2021-03-11 Thread Jinwei Zhang
Dear Colleagues,

We are looking for a new member to join our group at the Laboratory of 
Molecular Biology at NIDDK, in NIH’s main campus in Bethesda, MD, USA. Set in 
an exciting and burgeoning field, the lab explores novel structures, mechanisms 
and interactions of large noncoding RNAs in bacterial, viral and eukaryotic 
gene regulation, stress response and antiviral immunity.

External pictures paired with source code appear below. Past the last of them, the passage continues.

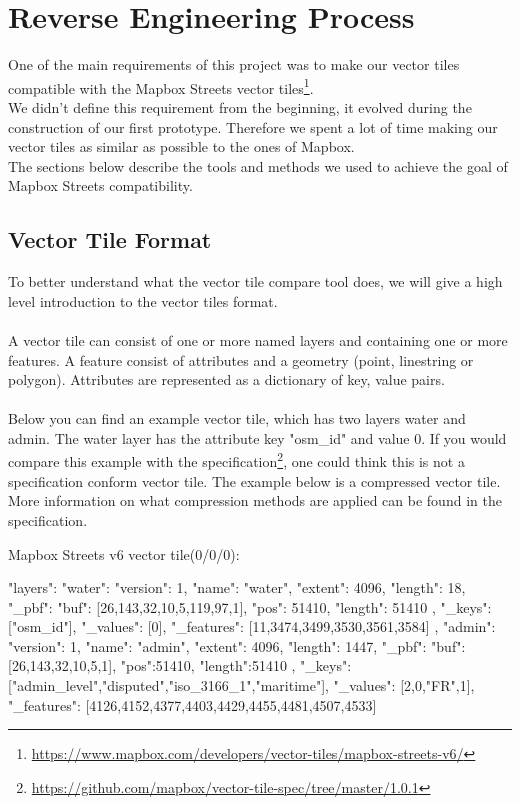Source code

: \section{Reverse Engineering Process}\label{reverse_engineering_process}
One of the main requirements of this project was to make our vector tiles compatible with the Mapbox Streets vector tiles\footnote{\url{https://www.mapbox.com/developers/vector-tiles/mapbox-streets-v6/}}.
\\
We didn't define this requirement from the beginning, it evolved during the construction of our first prototype.
Therefore we spent a lot of time making our vector tiles as similar as possible to the ones of Mapbox.
\\
The sections below describe the tools and methods we used to achieve the goal of Mapbox Streets compatibility.

\subsection{Vector Tile Format}\label{vector_tile_format}
To better understand what the vector tile compare tool does, we will give a high level introduction to the vector tiles format.
\\\\
A vector tile can consist of one or more named layers and containing one or more features. A feature consist of attributes and a geometry (point, linestring or polygon). Attributes are represented as a dictionary of key, value pairs. 
\\\\
Below you can find an example vector tile, which has two layers water and admin. The water layer has the attribute key "osm\_id" and value 0. If you would compare this example with the specification\footnote{\url{https://github.com/mapbox/vector-tile-spec/tree/master/1.0.1}}, one could think this is not a specification conform vector tile. The example below is a compressed vector tile. More information on what compression methods are applied can be found in the specification.

Mapbox Streets v6 vector tile(0/0/0):
\begin{jsoncode}
{ 
  "layers": {
    "water": {
      "version": 1,
      "name": "water",
      "extent": 4096,
      "length": 18,
      "_pbf": {
        "buf": [26,143,32,10,5,119,97,1],
        "pos": 51410,
        "length": 51410
      },
      "_keys": ["osm_id"],
      "_values": [0],
      "_features": [11,3474,3499,3530,3561,3584] 
    },
    "admin": {
      "version": 1,
      "name": "admin",
      "extent": 4096,
      "length": 1447,
      "_pbf": {
        "buf": [26,143,32,10,5,1],
        "pos":51410,
        "length":51410
       },
      "_keys": ["admin_level","disputed","iso_3166_1","maritime"],
      "_values": [2,0,"FR",1],
      "_features": [4126,4152,4377,4403,4429,4455,4481,4507,4533]
    }
  } 
}
\end{jsoncode}

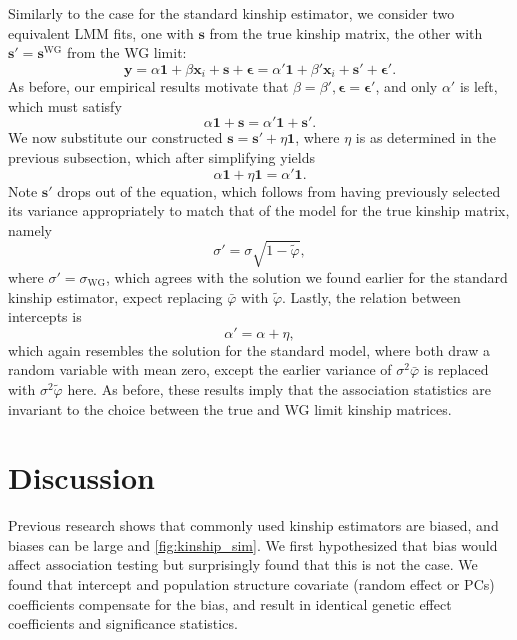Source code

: \documentclass[11pt]{article}
\begin{document}
Similarly to the case for the standard kinship estimator, we consider two equivalent LMM fits, one with $\mathbf{s}$ from the true kinship matrix, the other with $\mathbf{s}' = \mathbf{s}^\text{WG}$ from the WG limit:
$$
\mathbf{y}
=
\alpha \mathbf{1} + \beta \mathbf{x}_i + \mathbf{s} + \boldsymbol{\epsilon}
=
\alpha' \mathbf{1} + \beta' \mathbf{x}_i + \mathbf{s}' + \boldsymbol{\epsilon}'
.
$$
As before, our empirical results motivate that $\beta = \beta', \boldsymbol{\epsilon} = \boldsymbol{\epsilon}'$, and only $\alpha'$ is left, which must satisfy
$$
\alpha \mathbf{1} + \mathbf{s}
=
\alpha' \mathbf{1} + \mathbf{s}'
.
$$
We now substitute our constructed $\mathbf{s} = \mathbf{s}' + \eta \mathbf{1}$, where $\eta$ is as determined in the previous subsection, which after simplifying yields
$$
\alpha \mathbf{1} + \eta \mathbf{1}
=
\alpha' \mathbf{1}
.
$$
Note $\mathbf{s}'$ drops out of the equation, which follows from having previously selected its variance appropriately to match that of the model for the true kinship matrix, namely
$$
\sigma' = \sigma \sqrt{ 1 - \tilde{\varphi} },
$$
where $\sigma' = \sigma_\text{WG}$, which agrees with the solution we found earlier for the standard kinship estimator, expect replacing $\bar{\varphi}$ with $\tilde{\varphi}$.
Lastly, the relation between intercepts is
$$
\alpha' = \alpha + \eta,
$$
which again resembles the solution for the standard model, where both draw a random variable with mean zero, except the earlier variance of $\sigma^2 \bar{\varphi}$ is replaced with $\sigma^2 \tilde{\varphi}$ here.
As before, these results imply that the association statistics are invariant to the choice between the true and WG limit kinship matrices.





\section{Discussion}

Previous research shows that commonly used kinship estimators are biased, and biases can be large \citep{ochoa_estimating_2021} and \cref{fig:kinship_sim}. We first hypothesized that bias would affect association testing but surprisingly found that this is not the case.
We found that intercept and population structure covariate (random effect or PCs) coefficients compensate for the bias, and result in identical genetic effect coefficients and significance statistics.
\end{document}
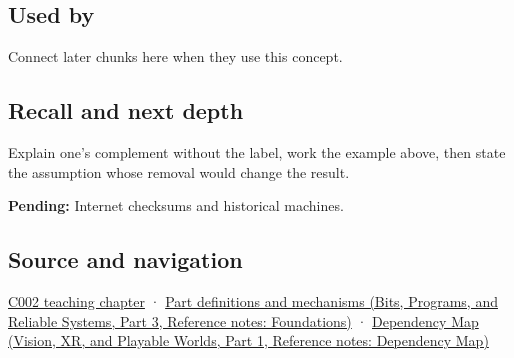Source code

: \subsection{Used by}\label{appendix-03c678cd40b3-used-by}

\hypertarget{appendix-03c678cd40b3-used-by}{}

Connect later chunks here when they use this concept.

\subsection{Recall and next depth}\label{appendix-03c678cd40b3-recall-and-next-depth}

\hypertarget{appendix-03c678cd40b3-recall-and-next-depth}{}

Explain one's complement without the label, work the example above, then state the assumption whose removal would change the result.

\textbf{Pending:} Internet checksums and historical machines.

\subsection{Source and navigation}\label{appendix-03c678cd40b3-source-and-navigation}

\hypertarget{appendix-03c678cd40b3-source-and-navigation}{}

\hyperref[01-foundations-i-ch001-arithmetic-becomes-a-policy]{C002 teaching chapter} · \href{../01-Bits-Programs-and-Reliable-Systems-P03/main.pdf\#appendix-fd090d982a15}{Part definitions and mechanisms (Bits, Programs, and Reliable Systems, Part 3, Reference notes: Foundations)} · \href{../07-Vision-XR-and-Playable-Worlds-P01/main.pdf\#appendix-4ad47bdd269a}{Dependency Map (Vision, XR, and Playable Worlds, Part 1, Reference notes: Dependency Map)}
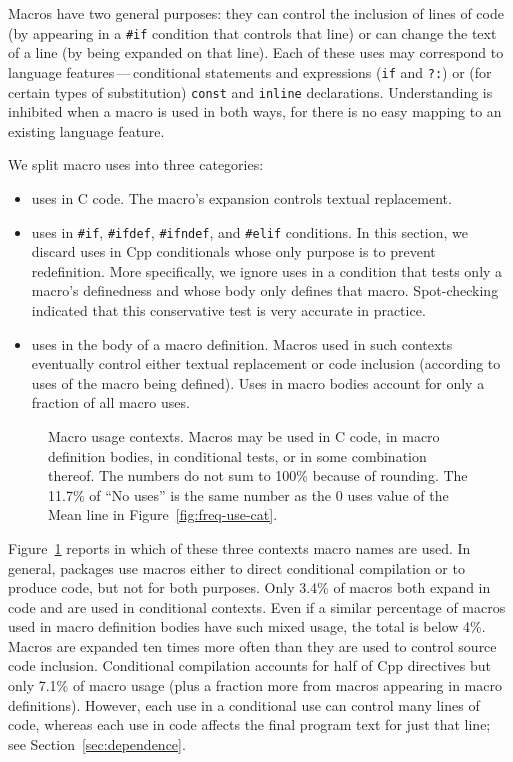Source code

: \documentclass[10pt]{article}
\newcommand{\captionsmall}[1]{\caption[]{\small #1}}
\begin{document}
Macros have two general purposes: they can control the inclusion of lines
of code (by appearing in a \texttt{\#if} condition that controls that line)
or can change the text of a line (by being expanded on that line).  Each of
these uses may correspond to language features\,---\,conditional statements
and expressions (\texttt{if} and {\tt ?:}) or (for certain types of
substitution) {\tt const} and {\tt inline} declarations.  Understanding is
inhibited when a macro is used in both ways, for there is no easy mapping
to an existing language feature.


We split macro uses into three categories:
\begin{itemize}\itemsep 0pt \parskip 0pt
\item uses in C code.   The macro's expansion controls textual
      replacement.
\item uses in \texttt{\#if}, \texttt{\#ifdef}, \texttt{\#ifndef}, and
  \texttt{\#elif} conditions.  In this section, we discard uses in Cpp
  conditionals whose only purpose is to prevent redefinition.  More
  specifically, we ignore uses in a condition that tests only a macro's
  definedness and whose body only defines that macro.  Spot-checking
  indicated that this conservative test is very accurate in practice.
\item uses in the body of a macro definition.
  Macros used in such contexts eventually control either textual
  replacement or code inclusion (according to uses of the macro being
  defined).  Uses in macro bodies account for only a fraction of all macro
  uses.
\end{itemize}

\begin{figure}
\centerline{\small
  \setlength{\tabcolsep}{.25em}
}
\captionsmall{Macro usage contexts.  Macros may be used in C code, in
  macro definition bodies, in conditional tests, or in some combination
  thereof.  The numbers do not sum to 100\% because of rounding.  The 11.7\%
  of ``No uses'' is the same number as the 0 uses value of the Mean line in
  Figure~\ref{fig:freq-use-cat}.}
\label{fig:where-used}
\end{figure}

Figure~\ref{fig:where-used} reports in which of these three contexts macro
names are used.  In general, packages use macros either to direct
conditional compilation or to produce code, but not for both purposes.
Only 3.4\% of macros both expand in code and are used in conditional
contexts.  Even if a similar percentage of macros used in macro definition
bodies have such mixed usage, the total is below 4\%.  Macros are expanded
ten times more often than they are used to control source code inclusion.
Conditional compilation accounts for half of Cpp directives but only 7.1\%
of macro usage (plus a fraction more from macros appearing in macro
definitions).  However, each use in a conditional use can control many
lines of code, whereas each use in code affects the final program text for
just that line; see Section~\ref{sec:dependence}.
\end{document}

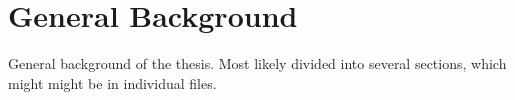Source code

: 
\section{General Background}
\label{sec:generalBackground} 

General background of the thesis. Most likely divided into several sections, which might might be in individual files.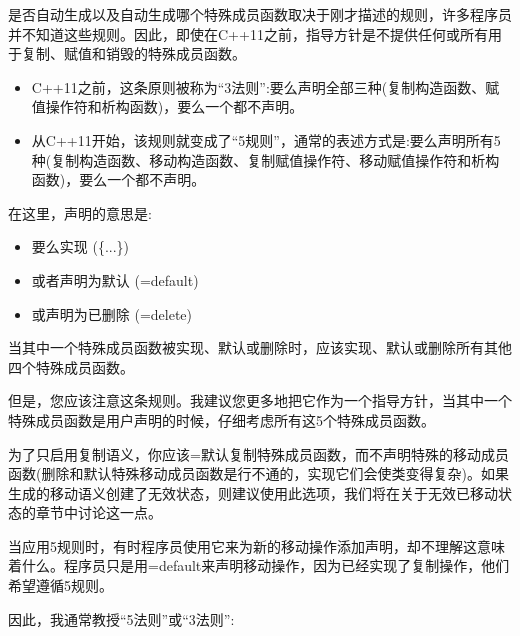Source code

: 是否自动生成以及自动生成哪个特殊成员函数取决于刚才描述的规则，许多程序员并不知道这些规则。因此，即使在C++11之前，指导方针是不提供任何或所有用于复制、赋值和销毁的特殊成员函数。\par

\begin{itemize}
	\item C++11之前，这条原则被称为“3法则”:要么声明全部三种(复制构造函数、赋值操作符和析构函数)，要么一个都不声明。
	\item 从C++11开始，该规则就变成了“5规则”，通常的表述方式是:要么声明所有5种(复制构造函数、移动构造函数、复制赋值操作符、移动赋值操作符和析构函数)，要么一个都不声明。
\end{itemize}

在这里，声明的意思是:\par

\begin{itemize}
	\item 要么实现 (\{...\})
	\item 或者声明为默认 (=default)
	\item 或声明为已删除 (=delete)
\end{itemize}

当其中一个特殊成员函数被实现、默认或删除时，应该实现、默认或删除所有其他四个特殊成员函数。\par

但是，您应该注意这条规则。我建议您更多地把它作为一个指导方针，当其中一个特殊成员函数是用户声明的时候，仔细考虑所有这5个特殊成员函数。\par

为了只启用复制语义，你应该=默认复制特殊成员函数，而不声明特殊的移动成员函数(删除和默认特殊移动成员函数是行不通的，实现它们会使类变得复杂)。如果生成的移动语义创建了无效状态，则建议使用此选项，我们将在关于无效已移动状态的章节中讨论这一点。\par

当应用5规则时，有时程序员使用它来为新的移动操作添加声明，却不理解这意味着什么。程序员只是用=default来声明移动操作，因为已经实现了复制操作，他们希望遵循5规则。\par

因此，我通常教授“5法则”或“3法则”:\par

We employ multidisciplinary tools such as RNA crystallography, single-particle 
Cryo-EM, small-angle X-ray scattering, fluorescence spectroscopy, chemical 
biology, and many other biochemical and biophysical tools. If you are 
interested or know of a suitable candidate, please contact me at 
jinwei.zh...@nih.gov. Detailed ad is below

Thank you,
-Jinwei

Position Description: 

A fully funded postdoctoral position (up to 5 years) is available in the 
Structural Biology of Noncoding RNAs and Ribonucleoproteins Section, Laboratory 
of Molecular Biology (LMB), NIDDK, in NIH’s vibrant main campus in Bethesda, MD 
near Washington DC. The lab addresses a widening gap between the accelerated 
discovery and functional description of the noncoding transcriptome, and the 
lack of structural and mechanistic understanding of complex noncoding RNAs and 
RNPs. We seek a new member to join our diverse group to study gene-regulatory 
riboswitches, highly structured viral RNAs, long noncoding and circular RNAs 
and their complexes with other RNAs and immune proteins, etc. We develop and 
apply innovative technologies such as rational RNA design and engineering, RNA 
crystallography, RNA cryo-EM, XFEL, ultrafast SAXS/WAXS, single-molecule 
fluorescence, fluorescence lifetime, crosslinking-mass spec., etc. See 
https://www-mslmb.niddk.nih.gov/zhang/zhanglab.html and recent publications 
below for details:

Bou-Nader C. et al., & Zhang, J. (2021) Structural basis for host tRNA control 
of HIV-1 Gag localization., under review.
Suddala K.C & Zhang, J. (2019) High-affinity recognition of specific tRNAs by 
an mRNA anticodon-binding groove, Nat. Struct. & Mol. Biol., 26, 1114–1122.
Li S. et al., & Zhang, J. (2019) Structural basis of amino acid surveillance by 
higher-order tRNA-mRNA interactions, Nat. Struct. & Mol. Biol., 26, 1094–1105.
Hood, I.V. et al., & Zhang, J. (2019). Crystal structure of an Adenovirus 
Virus-Associated RNA, Nat. Commun. 10:2871

The well-supported lab has dedicated access to state-of-the-art equipment in 
structural biology (Mosquito, Dragonfly, Rock Imager, Akta Pures, FSEC, etc.; 
regular synchrotron access for X-ray crystallography; Titan Krios and Glacios 
for single-particle Cryo-EM; SAXS, AFM, NMR, etc), biochemistry, biophysics 
(ITC, DSC, SPR, BLI, AUC, DLS, SEC-MALS, CD, fluorescence, thermophoresis, 
iSCAMS, etc), fermentation, advanced mass spec, genomics and sequencing, and 
proteomics core facilities with hands-on training or service by dedicated 
PhD-level staff scientists.

Incoming fellows are also encouraged to bring your own ideas that you could 
develop into research programs that you can then take to your independent PI 
positions. The NIH, NIDDK, and LMB are committed to the continued education and 
career development of trainees through numerous courses and workshops offered 
by OITE, FAES, and NIDDK.

Requirements: Interested candidates must have received (or be expecting) a 
Ph.D. or M.D. within the past five years in molecular biology, structural 
biology, biochemistry, RNA biology, or a related discipline, have excellent 
oral and written communication skills, and be strongly self-motivated to design 
and participate in innovative and rigorous research projects. Prior experiences 
in structural biology are not required, as training will be provided.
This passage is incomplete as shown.